Spencer Museum of Art The University of Kansas
detail: Douglass' Kansas Colored Light Artillery Battery (Union) Soldiers, cotton quilt, 2011

The First Colored Troops of Kansas

July 21 - September 18, 2011 | Lobby Gallery

In the spring term of 2011 Marla Jackson, a Lawrence, Kansas, quilt artist, worked with Central Junior High ninth-graders in Michel Loomis’ English class to produce a collaborative quilt on the topic of the first U.S. Colored Troops of Kansas. The quilt that they created together portrays a specific group of soldiers from the first infantry of African American troops.
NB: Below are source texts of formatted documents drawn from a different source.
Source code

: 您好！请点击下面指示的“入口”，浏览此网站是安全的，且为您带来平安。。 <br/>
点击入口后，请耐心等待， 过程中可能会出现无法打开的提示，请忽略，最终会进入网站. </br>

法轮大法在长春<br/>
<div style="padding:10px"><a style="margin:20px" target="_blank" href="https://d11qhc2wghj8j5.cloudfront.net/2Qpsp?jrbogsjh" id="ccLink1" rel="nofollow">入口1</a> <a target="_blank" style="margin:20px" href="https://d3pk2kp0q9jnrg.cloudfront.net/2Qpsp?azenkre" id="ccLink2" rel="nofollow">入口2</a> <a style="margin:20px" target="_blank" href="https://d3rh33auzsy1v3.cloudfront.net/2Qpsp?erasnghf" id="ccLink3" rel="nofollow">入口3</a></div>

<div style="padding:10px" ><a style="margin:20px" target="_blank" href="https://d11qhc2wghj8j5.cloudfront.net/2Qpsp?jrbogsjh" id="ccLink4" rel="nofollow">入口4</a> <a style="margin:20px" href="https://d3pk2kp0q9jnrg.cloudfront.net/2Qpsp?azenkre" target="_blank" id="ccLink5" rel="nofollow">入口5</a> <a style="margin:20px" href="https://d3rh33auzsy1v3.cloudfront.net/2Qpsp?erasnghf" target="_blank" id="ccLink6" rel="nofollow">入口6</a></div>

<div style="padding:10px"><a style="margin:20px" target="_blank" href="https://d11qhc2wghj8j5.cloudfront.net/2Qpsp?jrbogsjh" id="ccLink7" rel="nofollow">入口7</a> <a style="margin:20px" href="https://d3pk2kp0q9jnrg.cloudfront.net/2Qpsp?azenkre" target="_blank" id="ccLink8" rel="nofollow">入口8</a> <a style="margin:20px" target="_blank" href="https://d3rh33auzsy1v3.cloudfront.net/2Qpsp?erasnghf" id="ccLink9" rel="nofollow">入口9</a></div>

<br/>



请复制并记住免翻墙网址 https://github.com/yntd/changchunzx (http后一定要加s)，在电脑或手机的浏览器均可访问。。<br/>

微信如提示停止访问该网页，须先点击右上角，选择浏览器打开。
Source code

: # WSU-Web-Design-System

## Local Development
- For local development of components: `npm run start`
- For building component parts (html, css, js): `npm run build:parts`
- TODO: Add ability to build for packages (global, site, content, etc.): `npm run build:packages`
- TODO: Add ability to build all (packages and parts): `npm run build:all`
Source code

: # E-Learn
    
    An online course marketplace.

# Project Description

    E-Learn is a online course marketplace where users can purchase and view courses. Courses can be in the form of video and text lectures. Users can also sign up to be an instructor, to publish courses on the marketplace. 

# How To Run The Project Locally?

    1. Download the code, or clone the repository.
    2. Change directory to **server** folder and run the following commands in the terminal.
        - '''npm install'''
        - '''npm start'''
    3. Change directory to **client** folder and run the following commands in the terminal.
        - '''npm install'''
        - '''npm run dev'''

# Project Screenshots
The quilt is called Douglass’ Kansas Color Light Artillery Battery (Union) Soldiers, and it is the centerpiece of this exhibition. Twenty-one students participated and helped to make the quilt under Jackson’s guidance. The exhibition will include additional quilts by Jackson alone that evoke related themes.

In 1862, on the order of General James H. Lane, Kansas military leaders recruited a regiment of colored soldiers from within the state, an action that preceded the Union’s overall recruitment of such individuals. The response from Kansas was swift and substantial. Despite some opposition, 500 colored volunteers were mustered into service in January, 1863; indeed, they fought an October battle at Island Mound, Missouri, even before they were officially sworn in.

The First Kansas Colored Volunteer Infantry was the first black regiment from a northern state and served effectively in the Indian Territory-Kansas-Arkansas region. Over the course of 1864, they fought a number of battles, most notably Poison Spring in April, 1864, when the regiment took serious losses in defending a Union supply train. Overall, a quarter of the regiment’s soldiers died during the war.

The regiment was noteworthy in becoming the first Negro unit to fight alongside American Indian and white troops, foreshadowing military actions in the future.

Marla Jackson is a nationally recognized quilt artist and teacher. Her story-quilts have been exhibited nationally, including at the Smithsonian Museum in Washington, D.C. She is an active participant in the Women of Color Quilters Network. Her workshops with children such as those at Central Junior High School have been awarded external funding through grants she has earned.. A filmmaker is currently creating a documentary about Jackson’s work. Michel Loomis is an award-winning teacher and longtime faculty member at Central Junior High School in Lawrence.